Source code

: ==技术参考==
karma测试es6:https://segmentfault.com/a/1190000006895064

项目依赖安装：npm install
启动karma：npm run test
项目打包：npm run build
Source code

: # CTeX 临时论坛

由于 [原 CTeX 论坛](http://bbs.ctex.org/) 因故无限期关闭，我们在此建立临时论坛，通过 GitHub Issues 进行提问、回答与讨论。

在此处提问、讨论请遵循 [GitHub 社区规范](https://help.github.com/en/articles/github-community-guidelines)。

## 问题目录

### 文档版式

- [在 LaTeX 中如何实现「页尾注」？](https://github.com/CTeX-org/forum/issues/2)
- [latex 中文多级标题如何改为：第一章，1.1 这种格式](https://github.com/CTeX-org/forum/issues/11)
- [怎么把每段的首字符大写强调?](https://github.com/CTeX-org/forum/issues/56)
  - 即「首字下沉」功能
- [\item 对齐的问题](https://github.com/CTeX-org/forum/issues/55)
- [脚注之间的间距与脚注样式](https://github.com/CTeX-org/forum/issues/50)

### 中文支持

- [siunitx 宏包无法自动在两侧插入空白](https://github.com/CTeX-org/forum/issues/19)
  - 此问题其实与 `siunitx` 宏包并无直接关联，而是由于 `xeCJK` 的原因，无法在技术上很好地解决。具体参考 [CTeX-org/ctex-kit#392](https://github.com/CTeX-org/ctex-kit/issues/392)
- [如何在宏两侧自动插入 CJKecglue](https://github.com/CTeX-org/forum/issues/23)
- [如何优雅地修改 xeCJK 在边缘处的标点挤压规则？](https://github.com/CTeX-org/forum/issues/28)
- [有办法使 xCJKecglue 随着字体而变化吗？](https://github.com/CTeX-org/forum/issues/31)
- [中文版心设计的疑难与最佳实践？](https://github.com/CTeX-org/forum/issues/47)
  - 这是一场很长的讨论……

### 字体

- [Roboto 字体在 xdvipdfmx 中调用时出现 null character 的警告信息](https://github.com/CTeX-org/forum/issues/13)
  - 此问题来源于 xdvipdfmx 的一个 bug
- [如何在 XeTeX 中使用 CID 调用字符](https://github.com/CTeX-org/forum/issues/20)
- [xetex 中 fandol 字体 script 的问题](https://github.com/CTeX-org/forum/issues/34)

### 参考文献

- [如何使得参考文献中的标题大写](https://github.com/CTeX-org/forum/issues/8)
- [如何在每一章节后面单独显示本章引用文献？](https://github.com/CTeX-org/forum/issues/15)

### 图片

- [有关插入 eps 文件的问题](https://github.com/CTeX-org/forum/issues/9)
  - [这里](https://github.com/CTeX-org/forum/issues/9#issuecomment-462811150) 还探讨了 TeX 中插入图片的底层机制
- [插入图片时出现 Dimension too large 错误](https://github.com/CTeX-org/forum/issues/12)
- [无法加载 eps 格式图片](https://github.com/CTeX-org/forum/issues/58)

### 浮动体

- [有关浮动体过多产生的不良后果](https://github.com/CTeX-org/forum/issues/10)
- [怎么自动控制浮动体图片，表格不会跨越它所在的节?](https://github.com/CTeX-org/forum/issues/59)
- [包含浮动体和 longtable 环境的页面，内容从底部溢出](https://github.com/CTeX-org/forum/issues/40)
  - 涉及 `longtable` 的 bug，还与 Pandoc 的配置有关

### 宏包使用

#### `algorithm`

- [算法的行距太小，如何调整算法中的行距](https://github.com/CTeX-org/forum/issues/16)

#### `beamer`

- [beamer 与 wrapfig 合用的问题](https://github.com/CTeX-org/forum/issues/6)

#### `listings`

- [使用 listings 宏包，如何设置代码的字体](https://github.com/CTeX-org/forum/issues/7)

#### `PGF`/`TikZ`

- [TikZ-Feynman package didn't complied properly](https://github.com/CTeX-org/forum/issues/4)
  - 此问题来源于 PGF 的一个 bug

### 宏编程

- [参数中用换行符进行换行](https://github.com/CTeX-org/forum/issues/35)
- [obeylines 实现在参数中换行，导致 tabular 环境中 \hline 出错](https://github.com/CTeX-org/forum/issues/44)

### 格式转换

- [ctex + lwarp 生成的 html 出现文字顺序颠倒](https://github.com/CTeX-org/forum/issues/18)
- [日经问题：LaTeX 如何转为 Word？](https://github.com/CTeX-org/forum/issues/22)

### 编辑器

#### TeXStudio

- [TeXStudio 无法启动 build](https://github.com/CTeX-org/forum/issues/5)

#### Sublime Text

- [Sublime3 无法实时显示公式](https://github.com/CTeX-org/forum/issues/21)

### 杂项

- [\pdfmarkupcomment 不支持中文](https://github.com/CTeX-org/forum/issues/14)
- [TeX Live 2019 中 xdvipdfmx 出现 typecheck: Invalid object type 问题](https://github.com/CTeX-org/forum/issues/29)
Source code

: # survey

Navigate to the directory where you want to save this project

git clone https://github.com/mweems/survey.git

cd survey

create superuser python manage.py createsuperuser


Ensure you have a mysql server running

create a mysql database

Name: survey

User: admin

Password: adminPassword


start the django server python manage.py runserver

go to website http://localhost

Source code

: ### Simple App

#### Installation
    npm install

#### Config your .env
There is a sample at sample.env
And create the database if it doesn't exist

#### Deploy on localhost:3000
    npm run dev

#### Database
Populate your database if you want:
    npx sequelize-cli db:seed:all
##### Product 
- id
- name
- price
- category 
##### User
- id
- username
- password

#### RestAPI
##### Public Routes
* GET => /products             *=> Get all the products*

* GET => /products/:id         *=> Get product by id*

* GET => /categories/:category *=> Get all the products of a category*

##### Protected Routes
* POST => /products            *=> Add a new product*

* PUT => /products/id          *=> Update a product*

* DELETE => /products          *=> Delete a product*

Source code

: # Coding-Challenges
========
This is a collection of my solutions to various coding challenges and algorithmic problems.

::::::::

Please transcribe the entries above exactly as written.

_Expected output_:
Source code

: ==技术参考==
karma测试es6:https://segmentfault.com/a/1190000006895064

项目依赖安装：npm install
启动karma：npm run test
项目打包：npm run build
Source code

: # CTeX 临时论坛

由于 [原 CTeX 论坛](http://bbs.ctex.org/) 因故无限期关闭，我们在此建立临时论坛，通过 GitHub Issues 进行提问、回答与讨论。

在此处提问、讨论请遵循 [GitHub 社区规范](https://help.github.com/en/articles/github-community-guidelines)。

## 问题目录

### 文档版式

- [在 LaTeX 中如何实现「页尾注」？](https://github.com/CTeX-org/forum/issues/2)
- [latex 中文多级标题如何改为：第一章，1.1 这种格式](https://github.com/CTeX-org/forum/issues/11)
- [怎么把每段的首字符大写强调?](https://github.com/CTeX-org/forum/issues/56)
  - 即「首字下沉」功能
- [\item 对齐的问题](https://github.com/CTeX-org/forum/issues/55)
- [脚注之间的间距与脚注样式](https://github.com/CTeX-org/forum/issues/50)

### 中文支持

- [siunitx 宏包无法自动在两侧插入空白](https://github.com/CTeX-org/forum/issues/19)
  - 此问题其实与 `siunitx` 宏包并无直接关联，而是由于 `xeCJK` 的原因，无法在技术上很好地解决。具体参考 [CTeX-org/ctex-kit#392](https://github.com/CTeX-org/ctex-kit/issues/392)
- [如何在宏两侧自动插入 CJKecglue](https://github.com/CTeX-org/forum/issues/23)
- [如何优雅地修改 xeCJK 在边缘处的标点挤压规则？](https://github.com/CTeX-org/forum/issues/28)
- [有办法使 xCJKecglue 随着字体而变化吗？](https://github.com/CTeX-org/forum/issues/31)
- [中文版心设计的疑难与最佳实践？](https://github.com/CTeX-org/forum/issues/47)
  - 这是一场很长的讨论……

### 字体

- [Roboto 字体在 xdvipdfmx 中调用时出现 null character 的警告信息](https://github.com/CTeX-org/forum/issues/13)
  - 此问题来源于 xdvipdfmx 的一个 bug
- [如何在 XeTeX 中使用 CID 调用字符](https://github.com/CTeX-org/forum/issues/20)
- [xetex 中 fandol 字体 script 的问题](https://github.com/CTeX-org/forum/issues/34)

### 参考文献

- [如何使得参考文献中的标题大写](https://github.com/CTeX-org/forum/issues/8)
- [如何在每一章节后面单独显示本章引用文献？](https://github.com/CTeX-org/forum/issues/15)

### 图片

- [有关插入 eps 文件的问题](https://github.com/CTeX-org/forum/issues/9)
  - [这里](https://github.com/CTeX-org/forum/issues/9#issuecomment-462811150) 还探讨了 TeX 中插入图片的底层机制
- [插入图片时出现 Dimension too large 错误](https://github.com/CTeX-org/forum/issues/12)
- [无法加载 eps 格式图片](https://github.com/CTeX-org/forum/issues/58)

### 浮动体

- [有关浮动体过多产生的不良后果](https://github.com/CTeX-org/forum/issues/10)
- [怎么自动控制浮动体图片，表格不会跨越它所在的节?](https://github.com/CTeX-org/forum/issues/59)
- [包含浮动体和 longtable 环境的页面，内容从底部溢出](https://github.com/CTeX-org/forum/issues/40)
  - 涉及 `longtable` 的 bug，还与 Pandoc 的配置有关

### 宏包使用

#### `algorithm`

- [算法的行距太小，如何调整算法中的行距](https://github.com/CTeX-org/forum/issues/16)

#### `beamer`

- [beamer 与 wrapfig 合用的问题](https://github.com/CTeX-org/forum/issues/6)

#### `listings`

- [使用 listings 宏包，如何设置代码的字体](https://github.com/CTeX-org/forum/issues/7)

#### `PGF`/`TikZ`

- [TikZ-Feynman package didn't complied properly](https://github.com/CTeX-org/forum/issues/4)
  - 此问题来源于 PGF 的一个 bug

### 宏编程

- [参数中用换行符进行换行](https://github.com/CTeX-org/forum/issues/35)
- [obeylines 实现在参数中换行，导致 tabular 环境中 \hline 出错](https://github.com/CTeX-org/forum/issues/44)

### 格式转换

- [ctex + lwarp 生成的 html 出现文字顺序颠倒](https://github.com/CTeX-org/forum/issues/18)
- [日经问题：LaTeX 如何转为 Word？](https://github.com/CTeX-org/forum/issues/22)

### 编辑器

#### TeXStudio

- [TeXStudio 无法启动 build](https://github.com/CTeX-org/forum/issues/5)

#### Sublime Text

- [Sublime3 无法实时显示公式](https://github.com/CTeX-org/forum/issues/21)

### 杂项

- [\pdfmarkupcomment 不支持中文](https://github.com/CTeX-org/forum/issues/14)
- [TeX Live 2019 中 xdvipdfmx 出现 typecheck: Invalid object type 问题](https://github.com/CTeX-org/forum/issues/29)
Source code

: # survey

Navigate to the directory where you want to save this project

git clone https://github.com/mweems/survey.git

cd survey

create superuser python manage.py createsuperuser


Ensure you have a mysql server running

create a mysql database

Name: survey

User: admin

Password: adminPassword


start the django server python manage.py runserver

go to website http://localhost

Source code

: ### Simple App

#### Installation
    npm install

#### Config your .env
There is a sample at sample.env
And create the database if it doesn't exist

#### Deploy on localhost:3000
    npm run dev

#### Database
Populate your database if you want:
    npx sequelize-cli db:seed:all
##### Product 
- id
- name
- price
- category 
##### User
- id
- username
- password

#### RestAPI
##### Public Routes
* GET => /products             *=> Get all the products*

* GET => /products/:id         *=> Get product by id*

* GET => /categories/:category *=> Get all the products of a category*

##### Protected Routes
* POST => /products            *=> Add a new product*

* PUT => /products/id          *=> Update a product*

* DELETE => /products          *=> Delete a product*

Source code

: # Coding-Challenges
========
This is a collection of my solutions to various coding challenges and algorithmic problems.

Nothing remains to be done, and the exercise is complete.